ERIC Number: EJ1091865
Record Type: Journal
Publication Date: 2014-Sep
It's Time to Revamp the Parent-Teacher Conference Process: Let's Include the Child!
Parenting for High Potential, v4 n1 p10-13 Sep 2014
This article focuses on the fact that very often the traditional parent-teacher conference process is missing the most important stake holder, the child. The author asks the reader to clear the traditional image of parent-teacher conferences from their mind and imagine a conference process and setting that has the potential to bring together multiple teachers to collaborate on the growth and development of the child. While not new, the model described here is a student-led conference where the student takes the lead role in preparing and presenting personal achievements, areas for improvement, and goals for the future.

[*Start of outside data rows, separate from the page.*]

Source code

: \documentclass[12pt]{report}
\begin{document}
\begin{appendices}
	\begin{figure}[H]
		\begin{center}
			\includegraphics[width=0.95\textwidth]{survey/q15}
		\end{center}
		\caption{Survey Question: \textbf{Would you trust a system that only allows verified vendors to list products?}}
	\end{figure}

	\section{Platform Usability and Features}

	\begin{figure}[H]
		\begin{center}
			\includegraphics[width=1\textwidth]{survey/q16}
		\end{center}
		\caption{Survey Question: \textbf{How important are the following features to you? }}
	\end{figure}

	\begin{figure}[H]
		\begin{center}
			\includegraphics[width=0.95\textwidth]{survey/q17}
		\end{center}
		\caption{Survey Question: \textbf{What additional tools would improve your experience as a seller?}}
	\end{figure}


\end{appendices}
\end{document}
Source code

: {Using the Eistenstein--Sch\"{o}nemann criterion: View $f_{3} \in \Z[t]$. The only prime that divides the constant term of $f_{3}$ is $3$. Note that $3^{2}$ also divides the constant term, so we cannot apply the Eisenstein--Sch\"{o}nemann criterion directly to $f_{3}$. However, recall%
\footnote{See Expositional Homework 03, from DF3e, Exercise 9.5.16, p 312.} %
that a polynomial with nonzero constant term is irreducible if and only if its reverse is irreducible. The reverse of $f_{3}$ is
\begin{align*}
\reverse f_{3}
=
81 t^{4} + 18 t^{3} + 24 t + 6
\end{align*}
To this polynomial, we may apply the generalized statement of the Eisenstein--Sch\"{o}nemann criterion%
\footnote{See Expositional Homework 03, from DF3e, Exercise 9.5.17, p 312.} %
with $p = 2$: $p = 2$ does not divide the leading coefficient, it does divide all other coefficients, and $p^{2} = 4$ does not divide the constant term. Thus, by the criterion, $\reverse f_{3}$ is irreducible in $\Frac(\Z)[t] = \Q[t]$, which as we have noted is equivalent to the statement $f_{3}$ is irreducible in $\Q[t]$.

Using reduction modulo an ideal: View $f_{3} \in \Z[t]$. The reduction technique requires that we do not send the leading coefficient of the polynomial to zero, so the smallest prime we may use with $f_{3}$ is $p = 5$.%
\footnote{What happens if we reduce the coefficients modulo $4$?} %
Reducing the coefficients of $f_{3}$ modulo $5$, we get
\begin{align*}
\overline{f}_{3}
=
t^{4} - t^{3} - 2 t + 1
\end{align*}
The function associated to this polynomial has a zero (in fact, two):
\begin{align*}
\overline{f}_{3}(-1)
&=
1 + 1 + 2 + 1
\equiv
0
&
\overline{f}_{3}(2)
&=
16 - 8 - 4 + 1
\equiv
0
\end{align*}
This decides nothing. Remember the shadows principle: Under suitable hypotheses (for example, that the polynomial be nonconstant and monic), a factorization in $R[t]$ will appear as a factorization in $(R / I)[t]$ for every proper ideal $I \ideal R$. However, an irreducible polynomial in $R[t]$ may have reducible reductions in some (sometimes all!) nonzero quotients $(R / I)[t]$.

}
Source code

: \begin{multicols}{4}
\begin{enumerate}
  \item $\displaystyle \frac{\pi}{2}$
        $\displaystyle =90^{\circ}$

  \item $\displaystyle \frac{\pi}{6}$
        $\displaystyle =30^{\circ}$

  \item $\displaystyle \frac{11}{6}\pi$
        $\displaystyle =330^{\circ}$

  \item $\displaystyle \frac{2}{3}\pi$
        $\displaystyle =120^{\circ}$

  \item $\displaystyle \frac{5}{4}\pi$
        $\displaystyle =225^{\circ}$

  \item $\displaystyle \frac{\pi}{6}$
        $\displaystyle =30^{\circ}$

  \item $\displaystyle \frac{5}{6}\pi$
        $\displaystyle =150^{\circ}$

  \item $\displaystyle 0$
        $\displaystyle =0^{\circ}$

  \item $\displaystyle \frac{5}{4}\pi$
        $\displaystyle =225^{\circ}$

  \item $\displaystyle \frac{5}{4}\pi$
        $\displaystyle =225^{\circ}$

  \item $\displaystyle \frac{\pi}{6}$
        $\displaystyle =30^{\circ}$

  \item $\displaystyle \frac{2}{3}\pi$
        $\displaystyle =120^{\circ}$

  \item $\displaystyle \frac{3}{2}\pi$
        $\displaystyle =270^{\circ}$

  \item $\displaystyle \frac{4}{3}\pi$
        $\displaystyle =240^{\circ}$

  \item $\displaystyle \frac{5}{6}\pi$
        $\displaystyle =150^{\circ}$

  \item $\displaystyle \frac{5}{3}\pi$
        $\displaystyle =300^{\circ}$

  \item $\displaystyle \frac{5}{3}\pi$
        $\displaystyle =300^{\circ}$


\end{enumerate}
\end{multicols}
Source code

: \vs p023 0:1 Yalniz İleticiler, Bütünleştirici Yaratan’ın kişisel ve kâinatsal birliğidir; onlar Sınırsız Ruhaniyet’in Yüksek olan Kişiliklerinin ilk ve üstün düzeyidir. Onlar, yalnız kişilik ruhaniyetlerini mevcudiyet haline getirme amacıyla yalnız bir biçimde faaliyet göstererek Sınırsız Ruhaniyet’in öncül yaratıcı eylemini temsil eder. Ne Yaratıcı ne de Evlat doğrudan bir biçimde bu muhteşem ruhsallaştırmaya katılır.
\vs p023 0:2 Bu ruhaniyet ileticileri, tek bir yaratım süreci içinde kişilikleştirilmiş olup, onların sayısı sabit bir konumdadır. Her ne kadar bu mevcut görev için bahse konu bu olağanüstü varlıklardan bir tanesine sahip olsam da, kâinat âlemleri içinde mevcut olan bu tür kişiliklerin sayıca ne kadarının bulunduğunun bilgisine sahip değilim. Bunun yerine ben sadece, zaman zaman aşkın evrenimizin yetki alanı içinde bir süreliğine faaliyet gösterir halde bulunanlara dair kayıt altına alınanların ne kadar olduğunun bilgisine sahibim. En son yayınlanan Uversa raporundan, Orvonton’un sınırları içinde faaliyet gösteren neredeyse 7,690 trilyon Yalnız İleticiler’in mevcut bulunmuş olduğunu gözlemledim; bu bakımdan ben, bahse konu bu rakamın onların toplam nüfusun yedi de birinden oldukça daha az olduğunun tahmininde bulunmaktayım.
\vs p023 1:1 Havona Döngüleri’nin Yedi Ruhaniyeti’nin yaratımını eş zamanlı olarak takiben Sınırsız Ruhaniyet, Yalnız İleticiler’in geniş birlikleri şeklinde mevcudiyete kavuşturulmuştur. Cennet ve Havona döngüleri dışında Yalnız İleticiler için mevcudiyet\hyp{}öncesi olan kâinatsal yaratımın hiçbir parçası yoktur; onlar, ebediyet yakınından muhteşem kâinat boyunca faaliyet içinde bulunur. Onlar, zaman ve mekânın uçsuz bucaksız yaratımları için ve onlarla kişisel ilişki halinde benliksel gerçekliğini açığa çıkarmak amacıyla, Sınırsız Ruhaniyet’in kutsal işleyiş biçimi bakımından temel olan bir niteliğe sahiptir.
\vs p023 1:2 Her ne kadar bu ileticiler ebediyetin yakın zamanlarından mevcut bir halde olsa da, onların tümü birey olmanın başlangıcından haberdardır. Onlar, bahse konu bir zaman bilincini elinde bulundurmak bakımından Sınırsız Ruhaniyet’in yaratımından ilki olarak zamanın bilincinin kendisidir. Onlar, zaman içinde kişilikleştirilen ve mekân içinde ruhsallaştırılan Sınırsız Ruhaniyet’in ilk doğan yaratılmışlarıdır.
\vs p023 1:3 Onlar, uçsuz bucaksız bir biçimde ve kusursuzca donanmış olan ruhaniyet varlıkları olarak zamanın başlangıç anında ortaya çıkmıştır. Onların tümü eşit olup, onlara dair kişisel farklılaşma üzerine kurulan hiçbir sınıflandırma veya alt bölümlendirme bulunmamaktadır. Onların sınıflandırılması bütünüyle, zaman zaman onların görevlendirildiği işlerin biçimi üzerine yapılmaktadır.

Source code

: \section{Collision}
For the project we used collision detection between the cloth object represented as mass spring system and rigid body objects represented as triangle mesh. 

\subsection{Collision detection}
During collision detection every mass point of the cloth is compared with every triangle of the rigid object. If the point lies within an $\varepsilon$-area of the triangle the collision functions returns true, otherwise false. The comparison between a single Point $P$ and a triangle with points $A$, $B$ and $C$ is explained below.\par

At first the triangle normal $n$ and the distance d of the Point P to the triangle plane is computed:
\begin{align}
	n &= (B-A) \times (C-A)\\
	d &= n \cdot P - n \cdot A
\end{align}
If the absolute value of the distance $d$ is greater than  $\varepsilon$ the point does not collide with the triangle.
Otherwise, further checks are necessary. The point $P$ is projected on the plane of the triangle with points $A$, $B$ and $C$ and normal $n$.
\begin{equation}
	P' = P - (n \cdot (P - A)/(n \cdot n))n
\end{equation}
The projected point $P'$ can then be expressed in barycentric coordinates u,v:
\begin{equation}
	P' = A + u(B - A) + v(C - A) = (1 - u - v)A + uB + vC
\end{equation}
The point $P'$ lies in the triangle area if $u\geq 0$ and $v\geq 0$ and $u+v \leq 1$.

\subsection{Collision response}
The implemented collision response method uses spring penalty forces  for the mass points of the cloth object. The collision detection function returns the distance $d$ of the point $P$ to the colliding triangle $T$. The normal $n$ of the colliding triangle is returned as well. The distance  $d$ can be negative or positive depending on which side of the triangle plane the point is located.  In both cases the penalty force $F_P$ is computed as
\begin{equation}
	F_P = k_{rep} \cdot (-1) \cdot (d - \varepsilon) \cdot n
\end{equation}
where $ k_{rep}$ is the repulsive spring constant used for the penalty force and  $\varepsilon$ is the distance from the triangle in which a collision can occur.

This student-led conferencing style can be used in a wide variety of educational settings, and age groups. In the student-led conference, the student has the opportunity to show academic knowledge, behavioral practice, and personal achievements. It also allows for reflection, recognition, and discussion of academic and behavioral weakness. The learner can discuss a plan for mastering regular education objectives, along with a plan for what they would like to learn beyond the regular education curriculum. Learners have the chance to set goals and ask for the support they need to achieve those goals. Student-led conferences--and the growth that comes with regularly occurring student-led conferencing--has the potential to positively impact the emotional and academic development of the student and move the student closer to talent development, happiness, and thriving throughout their formative years and beyond. Additional resources are also provided.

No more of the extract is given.